For the second time in as many nights, the Harvard women's basketball team suffered a mental lapse that cost it a victory. Saturday night the cagers fell 68-61, in their last regular season contest, to the University of Pennsylvania at the Palestra in Philadelphia, Pa.
The defeat followed a similar loss to Yale, 69-60, the night before at the IAB.
In the Ivy Championships in New Haven, Conn., two weeks ago, Harvard won easily over Penn, 74-58; but Saturday the Quakers took advantage of the Crimson's loss of concentration early in the second half, and the Quakers rolled to a 17 point lead with ten minutes remaining.
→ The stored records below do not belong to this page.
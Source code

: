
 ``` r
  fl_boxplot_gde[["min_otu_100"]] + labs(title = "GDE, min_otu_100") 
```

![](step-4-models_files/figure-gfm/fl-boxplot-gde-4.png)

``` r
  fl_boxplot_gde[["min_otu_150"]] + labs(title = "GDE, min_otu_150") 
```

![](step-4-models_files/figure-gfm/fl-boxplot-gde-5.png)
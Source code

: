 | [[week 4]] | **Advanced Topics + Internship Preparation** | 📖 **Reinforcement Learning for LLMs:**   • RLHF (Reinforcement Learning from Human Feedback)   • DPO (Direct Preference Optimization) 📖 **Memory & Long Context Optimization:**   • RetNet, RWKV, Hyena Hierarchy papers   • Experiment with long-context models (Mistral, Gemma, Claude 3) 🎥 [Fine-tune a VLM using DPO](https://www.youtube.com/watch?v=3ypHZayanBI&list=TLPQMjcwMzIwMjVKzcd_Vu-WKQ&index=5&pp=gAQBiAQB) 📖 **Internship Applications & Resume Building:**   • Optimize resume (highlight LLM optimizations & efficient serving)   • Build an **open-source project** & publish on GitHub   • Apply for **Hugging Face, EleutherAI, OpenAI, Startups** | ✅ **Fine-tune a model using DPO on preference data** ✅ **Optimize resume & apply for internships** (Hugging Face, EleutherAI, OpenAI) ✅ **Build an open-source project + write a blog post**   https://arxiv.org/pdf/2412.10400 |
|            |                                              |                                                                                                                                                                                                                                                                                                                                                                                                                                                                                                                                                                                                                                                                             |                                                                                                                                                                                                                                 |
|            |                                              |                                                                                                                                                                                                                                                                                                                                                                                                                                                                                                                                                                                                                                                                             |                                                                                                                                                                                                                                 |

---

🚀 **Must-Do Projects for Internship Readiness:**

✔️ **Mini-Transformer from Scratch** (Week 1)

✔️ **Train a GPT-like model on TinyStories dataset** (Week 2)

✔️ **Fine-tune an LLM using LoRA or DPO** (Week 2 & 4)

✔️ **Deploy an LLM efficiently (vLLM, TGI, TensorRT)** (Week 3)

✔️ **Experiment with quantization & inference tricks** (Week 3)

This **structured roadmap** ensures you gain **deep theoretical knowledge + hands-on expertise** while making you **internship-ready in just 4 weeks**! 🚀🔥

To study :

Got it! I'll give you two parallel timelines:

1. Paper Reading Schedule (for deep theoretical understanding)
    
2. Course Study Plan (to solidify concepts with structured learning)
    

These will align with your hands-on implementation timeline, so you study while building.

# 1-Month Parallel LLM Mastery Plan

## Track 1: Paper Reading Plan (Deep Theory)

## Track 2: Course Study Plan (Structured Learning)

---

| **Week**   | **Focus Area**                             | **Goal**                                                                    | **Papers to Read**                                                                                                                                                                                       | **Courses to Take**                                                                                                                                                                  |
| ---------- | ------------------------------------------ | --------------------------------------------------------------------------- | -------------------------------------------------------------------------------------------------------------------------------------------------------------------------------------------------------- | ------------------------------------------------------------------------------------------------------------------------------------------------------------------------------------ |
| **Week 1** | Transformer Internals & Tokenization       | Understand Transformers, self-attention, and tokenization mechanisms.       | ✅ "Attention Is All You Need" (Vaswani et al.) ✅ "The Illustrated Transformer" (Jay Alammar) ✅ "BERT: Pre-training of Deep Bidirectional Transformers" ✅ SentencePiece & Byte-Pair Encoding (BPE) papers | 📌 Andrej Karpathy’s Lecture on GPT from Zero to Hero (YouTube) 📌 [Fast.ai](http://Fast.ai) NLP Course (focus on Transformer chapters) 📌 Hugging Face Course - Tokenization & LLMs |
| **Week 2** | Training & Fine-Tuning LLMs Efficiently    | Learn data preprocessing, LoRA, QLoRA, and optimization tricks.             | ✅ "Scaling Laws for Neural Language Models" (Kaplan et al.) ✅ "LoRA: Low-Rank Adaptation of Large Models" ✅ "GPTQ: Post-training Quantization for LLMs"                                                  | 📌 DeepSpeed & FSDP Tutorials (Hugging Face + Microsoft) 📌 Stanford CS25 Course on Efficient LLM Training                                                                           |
Penn's backcourt tandem of Mary Monahan and Diane Angstadt tied as the game's top scores with 17 each and led the Quaker charge that dissipated Harvard's 30-27 halftime lead.
"Penn had a lot of hot shooting the whole game; but if we had played anywhere near our best, we would have beaten them," junior Wendy Carle, who led the Crimson in rebounds with ten, said yesterday.
"We just knew we could beat them; we've never had any problem with them. But when we looked up we heard we were playing catch up," she added.
Penn capitalized on the weaknesses of the Harvard 1-2-2 zone by repeatedly driving into the often vacant foul lane. Monahan drove continually and scored most of her points on attacks to the baskets.
Caryn Curry's scoring kept the Crimson in the contest during the second half. The junior captain led the team with 16 points and added seven rebounds and a game-high four steals.
Freshman center Elaine Holpuch scored nine points, but she grabbed a sub-par five rebonds. Carle and Doris Wooley led Harvard with eight caroms each.